Much of what is known about Earth's climate history is derived from proxies: variables that stand in for another property of interest. The abundances of barium and cadmium in marine sediments are widely used as proxies of past biological productivity and nutrient cycling, respectively. An important source of these metals to sediments is via marine particulate matter. However, the manner in which particles accumulate and retain these metals -- including any transformations that may occur during transit to the seafloor -- remains poorly constrained.
The goal of this project was to interrogate the processes controlling the uptake and cycling of barium and cadmium by analyzing the isotopic composition of these metals in marine particles collected from the Southern Ocean. These analyses resulted in a number of discoveries. First, we revealed that the distribution of barium in the Atlantic Ocean is intimately connected to ocean circulation. Vertical, zonal, and meridional barium distributions were all found to be strongly influenced by physical mixing, indicating that local biogeochemical processes exerted only a minimal impact on basin-scale barium cycling. Second, we established that the barium isotopic composition of particles is set shallowly, in the upper 200 m of the water column. This finding contrasts with previous suggestions that particles source barium from deeper, mesopelagic depths. Conversely, cadmium isotope distributions exhibited significantly larger depth-dependent variability, which we attribute to a complex internal cycle that is the subject of a number of ongoing efforts. Third, we discovered that barite (a mineral that is particularly important in the cycling of barium) can precipitate and persist in environments that are extremely unfavorable to formation. Our results underscore the importance of organic matter respiration to marine barium cycling, and of particles in general since they serve as microscopic mediators for a number of biogeochemical transformations that are unfavorable at the macroscopic scale.

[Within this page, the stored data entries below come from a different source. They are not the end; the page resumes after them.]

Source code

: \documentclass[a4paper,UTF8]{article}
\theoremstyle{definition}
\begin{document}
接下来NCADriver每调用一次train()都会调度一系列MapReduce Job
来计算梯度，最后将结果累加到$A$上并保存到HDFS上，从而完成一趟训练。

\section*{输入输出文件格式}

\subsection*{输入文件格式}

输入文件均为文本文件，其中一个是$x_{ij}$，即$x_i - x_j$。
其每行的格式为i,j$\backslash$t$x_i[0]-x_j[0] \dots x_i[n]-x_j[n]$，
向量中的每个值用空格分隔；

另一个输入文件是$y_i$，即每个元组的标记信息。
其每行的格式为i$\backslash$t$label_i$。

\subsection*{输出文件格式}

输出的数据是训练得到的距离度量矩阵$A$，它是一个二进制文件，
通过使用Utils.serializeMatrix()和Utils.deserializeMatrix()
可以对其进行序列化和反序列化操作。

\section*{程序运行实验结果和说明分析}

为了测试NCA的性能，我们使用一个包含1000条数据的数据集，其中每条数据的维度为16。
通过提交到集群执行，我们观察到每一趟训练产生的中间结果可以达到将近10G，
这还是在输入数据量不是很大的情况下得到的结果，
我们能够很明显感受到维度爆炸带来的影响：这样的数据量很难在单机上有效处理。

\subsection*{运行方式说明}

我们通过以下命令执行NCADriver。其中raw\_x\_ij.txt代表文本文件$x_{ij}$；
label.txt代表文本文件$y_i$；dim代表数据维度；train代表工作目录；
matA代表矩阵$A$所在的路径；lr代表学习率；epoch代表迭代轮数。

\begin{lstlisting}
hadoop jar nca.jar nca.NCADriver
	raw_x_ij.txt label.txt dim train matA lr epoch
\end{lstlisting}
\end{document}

Overall, these findings have facilitated the development of new -- and refined existing -- applications of barium- and cadmium-based proxies to study Earth's climate history.
This project had a number of broader impacts beyond the development of new proxies for Southern Ocean biogeochemistry. Support from this award contributed to the development of an early-career PI and their research team, including a technician and a postdoctoral researcher. Additionally, four undergraduates were trained during the course of this research, three of whom are now enrolled in graduate programs in the US and overseas. Lastly, a number of outreach activities were conducted under the auspices of this project, including: partnering with a nonprofit conservation organization to develop environmental education programs, collaborating with a social sciences organization to disseminate best practices in climate science communication, and presenting findings from these activities to formal and informal science educators through regional education and international scientific conferences, respectively.
Last Modified: 06/20/2019
Modified by: Tristan Horner
| Dataset | Latest Version Date | Current State |
|---|---|---|
| Particulate multi-element geochemical concentrations, dissolved barium concentrations and barium-isotopic data collected during the R/V Blue Heron cruise BH15-11 in Lake Superior during August 2015 | 2017-03-24 | Final no updates expected |
| Processed CTD data from BH15-11 from R/V Blue Heron cruise BH15-11 in the western arm of Lake Superior in August 2015 | 2017-07-20 | Final no updates expected |
| Underway data for Blue Heron cruise BH15-11 in the western arm of Lake Superior from August 2015 (Early Career Great Lakes research project, Novel Nutrient Paleoproxy project) | 2017-07-25 | Final no updates expected |
Principal Investigator: Tristan J. Horner (Woods Hole Oceanographic Institution)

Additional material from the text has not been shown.